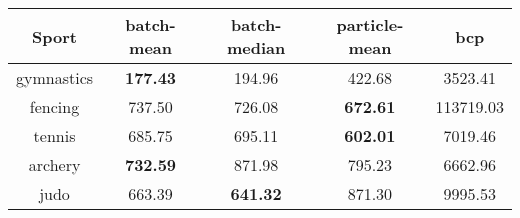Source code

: \begin{tabular}{|c|c|c|c|c|}
\hline
Sport & batch-mean & batch-median & particle-mean & bcp \\
\hline
gymnastics & \textbf{177.43} & 194.96 & 422.68 & 3523.41 \\
fencing & 737.50 & 726.08 & \textbf{672.61} & 113719.03 \\
tennis & 685.75 & 695.11 & \textbf{602.01} & 7019.46 \\
archery & \textbf{732.59} & 871.98 & 795.23 & 6662.96 \\
judo & 663.39 & \textbf{641.32} & 871.30 & 9995.53 \\
\hline
\end{tabular}
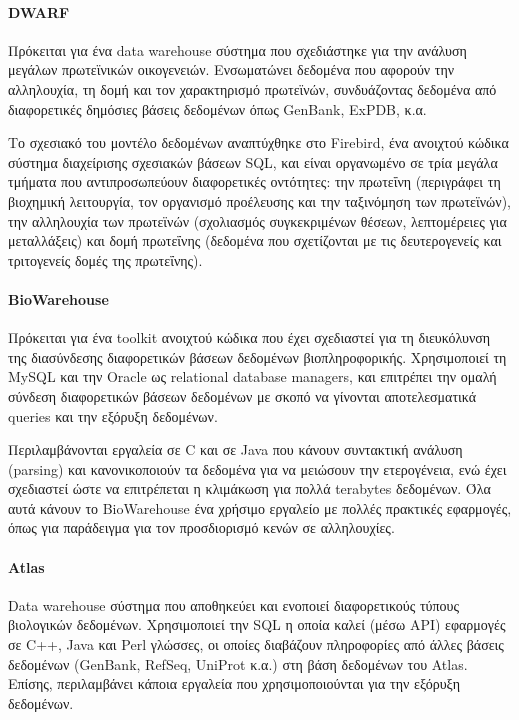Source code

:             \paragraph{DWARF}
                Πρόκειται για ένα data warehouse σύστημα που σχεδιάστηκε για την ανάλυση μεγάλων πρωτεϊνικών οικογενειών.
                Ενσωματώνει δεδομένα που αφορούν την αλληλουχία, τη δομή και τον χαρακτηρισμό πρωτεϊνών, συνδυάζοντας δεδομένα από διαφορετικές δημόσιες βάσεις δεδομένων όπως GenBank, ExPDB, κ.α.

                Το σχεσιακό του μοντέλο δεδομένων αναπτύχθηκε στο Firebird, ένα ανοιχτού κώδικα σύστημα διαχείρισης σχεσιακών βάσεων SQL, και είναι οργανωμένο σε τρία μεγάλα τμήματα που αντιπροσωπεύουν διαφορετικές οντότητες:
                    την πρωτεΐνη (περιγράφει τη βιοχημική λειτουργία, τον οργανισμό προέλευσης και την ταξινόμηση των πρωτεϊνών), την αλληλουχία των πρωτεϊνών (σχολιασμός συγκεκριμένων θέσεων,
                        λεπτομέρειες για μεταλλάξεις) και δομή πρωτεΐνης (δεδομένα που σχετίζονται με τις δευτερογενείς και τριτογενείς δομές της πρωτεΐνης). \cite{DWARF}

            \paragraph{BioWarehouse}
                Πρόκειται για ένα toolkit ανοιχτού κώδικα που έχει σχεδιαστεί για τη διευκόλυνση της διασύνδεσης διαφορετικών βάσεων δεδομένων βιοπληροφορικής.
                Χρησιμοποιεί τη MySQL και την Oracle ως relational database managers, και επιτρέπει την ομαλή σύνδεση διαφορετικών βάσεων δεδομένων με σκοπό να γίνονται αποτελεσματικά queries και την εξόρυξη δεδομένων. \cite{BioWarehouse}

                Περιλαμβάνονται εργαλεία σε C και σε Java που κάνουν συντακτική ανάλυση (parsing) και κανονικοποιούν τα δεδομένα για να μειώσουν την ετερογένεια, ενώ έχει σχεδιαστεί ώστε να επιτρέπεται η κλιμάκωση για πολλά terabytes δεδομένων.
                Όλα αυτά κάνουν το BioWarehouse ένα χρήσιμο εργαλείο με πολλές πρακτικές εφαρμογές, όπως για παράδειγμα για τον προσδιορισμό κενών σε αλληλουχίες.

            \paragraph{Atlas}
                Data warehouse σύστημα που αποθηκεύει και ενοποιεί διαφορετικούς τύπους βιολογικών δεδομένων.
                Χρησιμοποιεί την SQL η οποία καλεί (μέσω API) εφαρμογές σε C++, Java και Perl γλώσσες, οι οποίες διαβάζουν πληροφορίες από άλλες βάσεις δεδομένων (GenBank, RefSeq, UniProt κ.α.) στη βάση δεδομένων του Atlas.
                Επίσης, περιλαμβάνει κάποια εργαλεία που χρησιμοποιούνται για την εξόρυξη δεδομένων. \cite{Atlas}

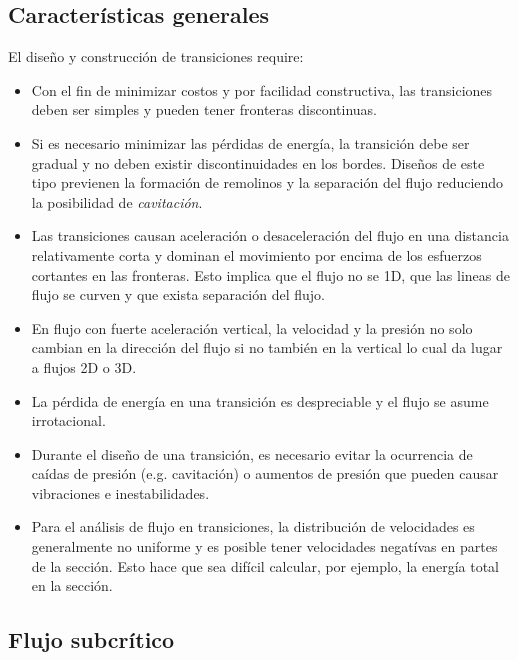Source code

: \documentclass[11pt, oneside]{article}
\begin{document}
\subsection{Caracter\'isticas generales}
El diseño y construcci\'on de transiciones require:
\begin{itemize}
\item Con el fin de minimizar costos y por facilidad constructiva, las transiciones deben ser simples y pueden tener fronteras discontinuas.
\item Si es necesario minimizar las p\'erdidas de energ\'ia, la transici\'on debe ser gradual y no deben existir discontinuidades en los bordes. Diseños de este tipo previenen la formaci\'on de remolinos y la separaci\'on del flujo reduciendo la posibilidad de \emph{cavitaci\'on}.
\item Las transiciones causan aceleraci\'on o desaceleraci\'on del flujo en una distancia relativamente corta y dominan el movimiento por encima de los esfuerzos cortantes en las fronteras. Esto implica que el flujo no se 1D, que las lineas de flujo se curven y que exista separaci\'on del flujo. 
\item En flujo con fuerte aceleraci\'on vertical, la velocidad y la presi\'on no solo cambian en la direcci\'on del flujo si no  tambi\'en en la vertical lo cual da lugar a flujos 2D o 3D.
\item La p\'erdida de energ\'ia en una transici\'on es despreciable y el flujo se asume irrotacional. 
\item Durante el diseño de una transici\'on, es necesario evitar la ocurrencia de ca\'idas de presi\'on (e.g. cavitaci\'on) o aumentos de presi\'on que pueden causar vibraciones e inestabilidades. 
\item Para el an\'alisis de flujo en transiciones, la distribuci\'on de velocidades es generalmente no uniforme y es posible tener velocidades negat\'ivas en partes de la secci\'on. Esto hace que sea dif\'icil calcular, por ejemplo, la energ\'ia total en la secci\'on.
\end{itemize}

\subsection{Flujo subcr\'itico}
\end{document}
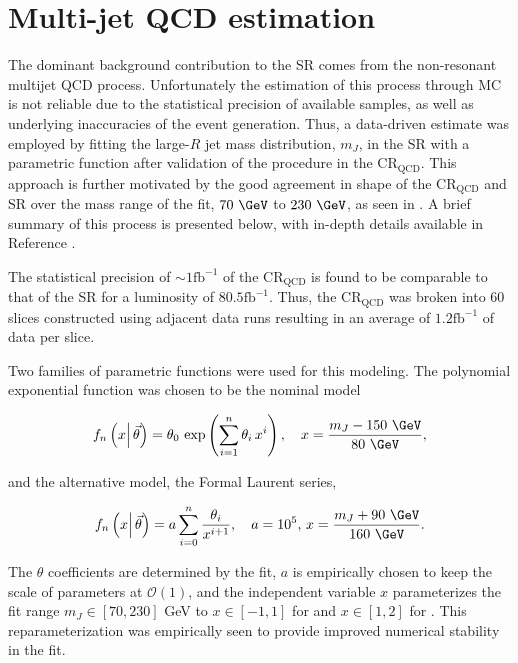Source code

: \section{Multi-jet QCD estimation} \label{sec:background:qcd}

The dominant background contribution to the SR comes from the non-resonant
multijet QCD process. Unfortunately the estimation of this process through MC
is not reliable due to the statistical precision of available samples, as well
as underlying inaccuracies of the event generation.  Thus, a data-driven
estimate was employed by fitting the large-$R$ jet mass distribution, $m_{J}$,
in the SR with a parametric function after validation of the procedure in the
$\text{CR}_{\text{QCD}}$.  This approach is further motivated by the good
agreement in shape of the $\text{CR}_{\text{QCD}}$ and SR over the mass range
of the fit, $70~\GeV$ to $230~\GeV$, as seen in
. A brief summary of this process is presented
below, with in-depth details available in Reference
\cite{Feickert:2690521}.

The statistical precision of $\sim 1 \text{fb}^{-1}$ of the
$\text{CR}_{\text{QCD}}$ is found to be comparable to that of the SR for a
luminosity of $80.5 \text{fb}^{-1}$.  Thus, the $\text{CR}_{\text{QCD}}$ was
broken into 60 slices constructed using adjacent data runs resulting in an
average of $1.2 \text{fb}^{-1}$ of data per slice.

Two families of parametric functions were used for this modeling.  The
polynomial exponential function was chosen to be the nominal model

\begin{equation}
\label{sec:background:polynomial}
f_{n} \left(x \middle|\,\vec{\theta}\right) = \theta_{0}\, \exp\left(\sum_{i=1}^{n} \theta_{i}\,x^{i}\right), \quad x = \frac{m_{J} - 150~\GeV}{80~\GeV},
\end{equation}

and the alternative model, the Formal Laurent series,

\begin{equation}
\label{sec:background:laurent}
f_{n} \left(x \middle|\,\vec{\theta}\right) = a \sum_{i=0}^{n} \frac{\theta_{i}}{x^{i+1}}, \quad a=10^{5},\,x = \frac{m_{J} + 90~\GeV}{160~\GeV}.
\end{equation}

The $\theta$ coefficients are determined by the fit, $a$ is empirically chosen
to keep the scale of parameters at $\mathcal{O}(1)$, and the independent
variable $x$ parameterizes the fit range $m_{J}\in[70,230]$ GeV to $x\in[-1,1]$
for  and $x\in[1,2]$ for
.  This reparameterization was empirically seen to
provide improved numerical stability in the fit.

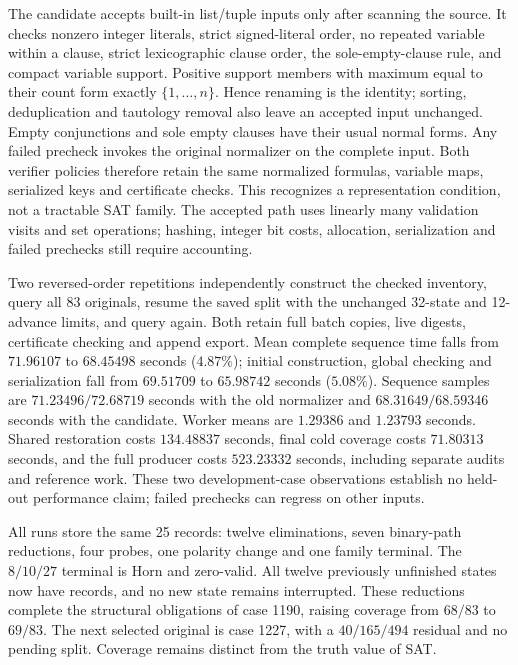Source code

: \documentclass[11pt,a4paper]{article}
\numberwithin{equation}{section}
\theoremstyle{plain}
\theoremstyle{definition}
\theoremstyle{remark}
\begin{document}
The candidate accepts built-in list/tuple inputs only after scanning the source.
It checks nonzero integer literals, strict signed-literal order, no repeated
variable within a clause, strict lexicographic clause order, the sole-empty-clause
rule, and compact variable support. Positive support members with maximum equal
to their count form exactly $\{1,\ldots,n\}$. Hence renaming is the identity;
sorting, deduplication and tautology removal also leave an accepted input
unchanged. Empty conjunctions and sole empty clauses have their usual normal
forms. Any failed precheck invokes the original normalizer on the complete
input. Both verifier policies therefore retain the same normalized formulas,
variable maps, serialized keys and certificate checks. This recognizes a
representation condition, not a tractable SAT family. The accepted path uses
linearly many validation visits and set operations; hashing, integer bit costs,
allocation, serialization and failed prechecks still require accounting.

Two reversed-order repetitions independently construct the checked inventory,
query all 83 originals, resume the saved split with the unchanged 32-state and
12-advance limits, and query again. Both retain full batch copies, live digests,
certificate checking and append export. Mean complete sequence time falls from
$71.96107$ to $68.45498$ seconds ($4.87\%$); initial construction, global checking
and serialization fall from $69.51709$ to $65.98742$ seconds ($5.08\%$).
Sequence samples are $71.23496/72.68719$ seconds with the old normalizer and
$68.31649/68.59346$ seconds with the candidate. Worker means are $1.29386$ and
$1.23793$ seconds. Shared restoration costs $134.48837$ seconds, final cold
coverage costs $71.80313$ seconds, and the full producer costs $523.23332$
seconds, including separate audits and reference work. These two development-case
observations establish no held-out performance claim; failed prechecks can
regress on other inputs.

All runs store the same 25 records: twelve eliminations, seven binary-path
reductions, four probes, one polarity change and one family terminal. The
$8/10/27$ terminal is Horn and zero-valid. All twelve previously unfinished
states now have records, and no new state remains interrupted. These reductions
complete the structural obligations of case 1190, raising coverage from $68/83$
to $69/83$. The next selected original is case 1227, with a $40/165/494$ residual
and no pending split. Coverage remains distinct from the truth value of SAT.
\end{document}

━━━━

## PROBLEM REQUIREMENTS
After locating the line with "estimate was employed" in the material above, return it and each line after it exactly, ending at the line with "the SR for a".

## TASK ANSWER
estimate was employed by fitting the large-$R$ jet mass distribution, $m_{J}$,
in the SR with a parametric function after validation of the procedure in the
$\text{CR}_{\text{QCD}}$.  This approach is further motivated by the good
agreement in shape of the $\text{CR}_{\text{QCD}}$ and SR over the mass range
of the fit, $70~\GeV$ to $230~\GeV$, as seen in
. A brief summary of this process is presented
below, with in-depth details available in Reference
\cite{Feickert:2690521}.

The statistical precision of $\sim 1 \text{fb}^{-1}$ of the
$\text{CR}_{\text{QCD}}$ is found to be comparable to that of the SR for a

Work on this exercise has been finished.